The sudden compression of our time, of the pace of our lives and stories, caused by the pandemic has made the priorities, the urgencies of our society unprecedentedly clear, outlined as they have been by an often sharp blade.
The way we will study has become more and more clearly a matter of equality in accessing knowledge, resources, spaces and opportunities: an evolutionary process which has abruptly accelerated during the last two years. How will we study? Which are the present and future implications of all the current innovation and inclusion emergencies on the spaces where we live and where we learn, those spaces that have always been the subject/object of architectural reflection and action?
In 2020, the UNESCO International Commission on the Futures of Education has published a synthetic and clear programmatic document, Education in a post-COVID world: Nine ideas for public action. The priorities defined by the Commission — which counts between its members the global studies anthropologist Arjun Appadurai and the new media sociologist Evgeny Morozov — include: “Expand the definition of the right to education so that it addresses the importance of connectivity and access to knowledge and information.”, “ensure scientific literacy within the curriculum”, “protect the social spaces provided by schools”.
Intangible spaces: technology and educational relationship
Space in its multiple meanings is addressed as a priority in the UNESCO document, and so is the attention to an crucial role for society in guiding the action of technology. 2020 has been the year of remote learning in fact, but also the year of the great digital divide: we find ourselves now in the middle of a delicate turning point of the debate, where positions supporting technology as an enabling and connecting player are contrasted by interpretations of technology as a potentially voracious black hole; and we could already be feeding such black hole, by transferring into it not only some infrastructural tasks, but the very core contents and management of education, something that used to be a prerogative of collectivity, or public welfare at least.
For sure, the debate on responsibilities and potential of technology in building our future spaces and cities is not as polarized and short-sighted as it might seem. At this year’s Venice Architecture Biennale, for instance, the German Pavilion develops through different voices the narration of 2038, a future Eutopia where everything went well, and one of these voices belongs to Audrey Tang. The former Taiwanese minister for Digital Affairs, Tang presents in Venice a world where digital democracy works as a tool to empower cohesion, dialogue and equality in decision making, created by spreading digital literacy as she has been doing upon request of her national government after 2014.
Which is the learning environment, both material and relational, we are going to create in the near future, to guarantee real equality for those who learn, those ho will build the cities of tomorrow?

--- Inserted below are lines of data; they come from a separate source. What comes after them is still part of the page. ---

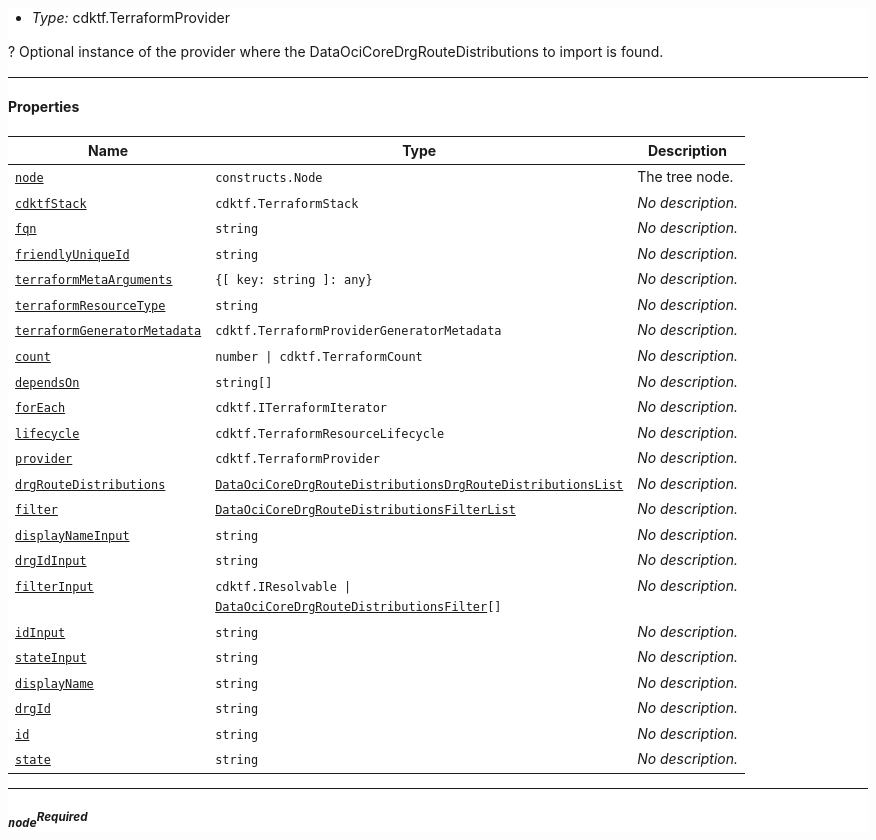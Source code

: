 - *Type:* cdktf.TerraformProvider

? Optional instance of the provider where the DataOciCoreDrgRouteDistributions to import is found.

---

#### Properties <a name="Properties" id="Properties"></a>

| **Name** | **Type** | **Description** |
| --- | --- | --- |
| <code><a href="#rhizo-co-terraform-provider-oci.dataOciCoreDrgRouteDistributions.DataOciCoreDrgRouteDistributions.property.node">node</a></code> | <code>constructs.Node</code> | The tree node. |
| <code><a href="#rhizo-co-terraform-provider-oci.dataOciCoreDrgRouteDistributions.DataOciCoreDrgRouteDistributions.property.cdktfStack">cdktfStack</a></code> | <code>cdktf.TerraformStack</code> | *No description.* |
| <code><a href="#rhizo-co-terraform-provider-oci.dataOciCoreDrgRouteDistributions.DataOciCoreDrgRouteDistributions.property.fqn">fqn</a></code> | <code>string</code> | *No description.* |
| <code><a href="#rhizo-co-terraform-provider-oci.dataOciCoreDrgRouteDistributions.DataOciCoreDrgRouteDistributions.property.friendlyUniqueId">friendlyUniqueId</a></code> | <code>string</code> | *No description.* |
| <code><a href="#rhizo-co-terraform-provider-oci.dataOciCoreDrgRouteDistributions.DataOciCoreDrgRouteDistributions.property.terraformMetaArguments">terraformMetaArguments</a></code> | <code>{[ key: string ]: any}</code> | *No description.* |
| <code><a href="#rhizo-co-terraform-provider-oci.dataOciCoreDrgRouteDistributions.DataOciCoreDrgRouteDistributions.property.terraformResourceType">terraformResourceType</a></code> | <code>string</code> | *No description.* |
| <code><a href="#rhizo-co-terraform-provider-oci.dataOciCoreDrgRouteDistributions.DataOciCoreDrgRouteDistributions.property.terraformGeneratorMetadata">terraformGeneratorMetadata</a></code> | <code>cdktf.TerraformProviderGeneratorMetadata</code> | *No description.* |
| <code><a href="#rhizo-co-terraform-provider-oci.dataOciCoreDrgRouteDistributions.DataOciCoreDrgRouteDistributions.property.count">count</a></code> | <code>number \| cdktf.TerraformCount</code> | *No description.* |
| <code><a href="#rhizo-co-terraform-provider-oci.dataOciCoreDrgRouteDistributions.DataOciCoreDrgRouteDistributions.property.dependsOn">dependsOn</a></code> | <code>string[]</code> | *No description.* |
| <code><a href="#rhizo-co-terraform-provider-oci.dataOciCoreDrgRouteDistributions.DataOciCoreDrgRouteDistributions.property.forEach">forEach</a></code> | <code>cdktf.ITerraformIterator</code> | *No description.* |
| <code><a href="#rhizo-co-terraform-provider-oci.dataOciCoreDrgRouteDistributions.DataOciCoreDrgRouteDistributions.property.lifecycle">lifecycle</a></code> | <code>cdktf.TerraformResourceLifecycle</code> | *No description.* |
| <code><a href="#rhizo-co-terraform-provider-oci.dataOciCoreDrgRouteDistributions.DataOciCoreDrgRouteDistributions.property.provider">provider</a></code> | <code>cdktf.TerraformProvider</code> | *No description.* |
| <code><a href="#rhizo-co-terraform-provider-oci.dataOciCoreDrgRouteDistributions.DataOciCoreDrgRouteDistributions.property.drgRouteDistributions">drgRouteDistributions</a></code> | <code><a href="#rhizo-co-terraform-provider-oci.dataOciCoreDrgRouteDistributions.DataOciCoreDrgRouteDistributionsDrgRouteDistributionsList">DataOciCoreDrgRouteDistributionsDrgRouteDistributionsList</a></code> | *No description.* |
| <code><a href="#rhizo-co-terraform-provider-oci.dataOciCoreDrgRouteDistributions.DataOciCoreDrgRouteDistributions.property.filter">filter</a></code> | <code><a href="#rhizo-co-terraform-provider-oci.dataOciCoreDrgRouteDistributions.DataOciCoreDrgRouteDistributionsFilterList">DataOciCoreDrgRouteDistributionsFilterList</a></code> | *No description.* |
| <code><a href="#rhizo-co-terraform-provider-oci.dataOciCoreDrgRouteDistributions.DataOciCoreDrgRouteDistributions.property.displayNameInput">displayNameInput</a></code> | <code>string</code> | *No description.* |
| <code><a href="#rhizo-co-terraform-provider-oci.dataOciCoreDrgRouteDistributions.DataOciCoreDrgRouteDistributions.property.drgIdInput">drgIdInput</a></code> | <code>string</code> | *No description.* |
| <code><a href="#rhizo-co-terraform-provider-oci.dataOciCoreDrgRouteDistributions.DataOciCoreDrgRouteDistributions.property.filterInput">filterInput</a></code> | <code>cdktf.IResolvable \| <a href="#rhizo-co-terraform-provider-oci.dataOciCoreDrgRouteDistributions.DataOciCoreDrgRouteDistributionsFilter">DataOciCoreDrgRouteDistributionsFilter</a>[]</code> | *No description.* |
| <code><a href="#rhizo-co-terraform-provider-oci.dataOciCoreDrgRouteDistributions.DataOciCoreDrgRouteDistributions.property.idInput">idInput</a></code> | <code>string</code> | *No description.* |
| <code><a href="#rhizo-co-terraform-provider-oci.dataOciCoreDrgRouteDistributions.DataOciCoreDrgRouteDistributions.property.stateInput">stateInput</a></code> | <code>string</code> | *No description.* |
| <code><a href="#rhizo-co-terraform-provider-oci.dataOciCoreDrgRouteDistributions.DataOciCoreDrgRouteDistributions.property.displayName">displayName</a></code> | <code>string</code> | *No description.* |
| <code><a href="#rhizo-co-terraform-provider-oci.dataOciCoreDrgRouteDistributions.DataOciCoreDrgRouteDistributions.property.drgId">drgId</a></code> | <code>string</code> | *No description.* |
| <code><a href="#rhizo-co-terraform-provider-oci.dataOciCoreDrgRouteDistributions.DataOciCoreDrgRouteDistributions.property.id">id</a></code> | <code>string</code> | *No description.* |
| <code><a href="#rhizo-co-terraform-provider-oci.dataOciCoreDrgRouteDistributions.DataOciCoreDrgRouteDistributions.property.state">state</a></code> | <code>string</code> | *No description.* |

---

##### `node`<sup>Required</sup> <a name="node" id="rhizo-co-terraform-provider-oci.dataOciCoreDrgRouteDistributions.DataOciCoreDrgRouteDistributions.property.node"></a>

Quite certainly, not the one left to us by the last decades, in both tangible and intangible terms. In his 21 lessons for the 21st Century, Yuval Noah Harari has poignantly epitomized such anachronistic impasse:
“You cannot learn resilience by reading a book or listening to a lecture. The teachers themselves usually lack the mental flexibility that the 21st century demands, for they themselves are the product of the old educational system. (…) Teachers allowed themselves to focus on shoving data while encouraging pupils “to think for themselves” (…) and even if this generation fails to synthesize all the data into a coherent and meaningful story of the world, there will be plenty of time to construct a good synthesis in the future. We have now run out of time.”
Physical spaces: where will we study?
Which spaces can provide an answer to our times, proactively receiving and transforming the Zeitgeist? The floating school by Kunlé Adeyemi already in 2014 provided an answer to social, spatial, environmental inequalities, characterizing expanding urban areas such as the metropolis of Lagos. Now more than ever, the top of the educational priority list is represented by concepts such as co-creation, interdisciplinary exchange — actively taught and enacted, in opposition to dominant overspecialized and ageist attitudes — and cross-scale learner-first approach; this requires a larger investment in designing, or re-designing, different spaces, structured by different principles.
Non-Architecture, for instance, a platform aiming to “reinvent spatial design by questioning the base (…) of an architect’s work”, launched a competition for 2019, Learning, inviting participants to develop innovative and unconventional concepts for university spaces, where “..innovation operates by empowering not only the teacher-student relationship, but also the potential for collaboration and mutual motivation between learners, trans-disciplinarity and inter-disciplinarity in the outside world”. Meanwhile in Europe, like in Africa and South America, school spaces have kept on undergoing a radical rethinking, based on the deconstruction of the closed classroom space, the opening to the surrounding environment, a priority for less strictly structured spaces of interaction.
Domusforum 2021 aims to explore the accelerating flow of such multifaceted evolutionary movement, bringing these open questions within a wider discourse, involving us into a wider questioning of the future spaces of our lives.